6. Application timing
Do not spend too much time thinking about this. Prepare early, and send in your application when it is complete and proofread numerous times. Interviews are usually offered on some sort of rolling basis, so try to send it in sooner rather than later.
7. A few interview tips
• Know the program. If it is an academic program, then they are looking for future academicians and you may want to present yourself as such. Know the major issues going on within the department (easier said than done). Be an informed consumer. Remember, each program is selling itself just as much as you are selling yourself.
• Ask good questions. Again, easier said than done. Beforehand, come up with a handful of questions specific to that program, otherwise you will not appear to be a serious candidate. Also have handful of backup generic questions to ask if the conversation begins to slow.
• Don’t brag. Most people in internal medicine are a humble bunch. Your major achievements are documented in your application in front of your interviewer. You do not need to remind them of how great they are. Do talk about how your achievements have shaped you as a physician.
• Location, location, location. If you apply to various programs because of location it would be wise not to admit this.

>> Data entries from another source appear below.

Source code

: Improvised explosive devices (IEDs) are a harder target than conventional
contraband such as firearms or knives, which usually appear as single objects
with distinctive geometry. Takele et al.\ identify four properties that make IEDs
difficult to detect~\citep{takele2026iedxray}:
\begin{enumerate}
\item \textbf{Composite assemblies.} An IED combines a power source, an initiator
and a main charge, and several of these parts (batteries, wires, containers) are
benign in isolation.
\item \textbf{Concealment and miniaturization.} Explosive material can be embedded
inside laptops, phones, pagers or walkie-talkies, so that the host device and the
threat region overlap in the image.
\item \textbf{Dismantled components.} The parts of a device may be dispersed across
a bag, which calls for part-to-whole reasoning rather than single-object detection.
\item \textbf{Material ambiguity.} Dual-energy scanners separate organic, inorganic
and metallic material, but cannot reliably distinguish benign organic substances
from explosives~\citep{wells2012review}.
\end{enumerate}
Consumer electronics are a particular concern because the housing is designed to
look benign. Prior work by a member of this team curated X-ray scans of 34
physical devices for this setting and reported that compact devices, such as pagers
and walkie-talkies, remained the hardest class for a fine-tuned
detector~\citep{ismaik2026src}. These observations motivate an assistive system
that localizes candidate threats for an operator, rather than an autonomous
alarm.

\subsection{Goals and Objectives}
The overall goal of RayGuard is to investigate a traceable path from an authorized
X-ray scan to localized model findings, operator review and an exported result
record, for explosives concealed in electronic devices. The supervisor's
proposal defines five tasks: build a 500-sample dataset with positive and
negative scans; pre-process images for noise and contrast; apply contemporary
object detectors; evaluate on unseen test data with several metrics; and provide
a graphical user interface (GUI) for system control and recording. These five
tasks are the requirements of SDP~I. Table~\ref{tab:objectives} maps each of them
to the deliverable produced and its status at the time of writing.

Interviewers are proud of their respective programs, and seek residents who will feel the same. They don’t want to hear that you applied because you love New York City for example. On the other hand, programs don’t want to highly rank someone who doesn’t seem to be a serious candidate. So if you have lived in Ohio your whole life and suddenly find yourself interviewing in California, it won’t hurt to mention why you are willing to move.
8. Post-interview contact
There are no randomized-controlled trials to prove that post-interview contact boosts your chances of matching at your desired program. However, you don’t want to be the one applicant who did not write a thank you letter to a given interviewer. Short thank you notes on nice stationary should be sent to your interviewers and to each program director. If possible, try to include something personal that you talked about so that the individual remembers you. Once you have made your rank list, ask your department chair or faculty member of equivalent status to call your number one program. Even if you don’t know your department chair well, a phone from he or she provides your top-ranked program with insurance that by ranking you highly, the spot will not be wasted.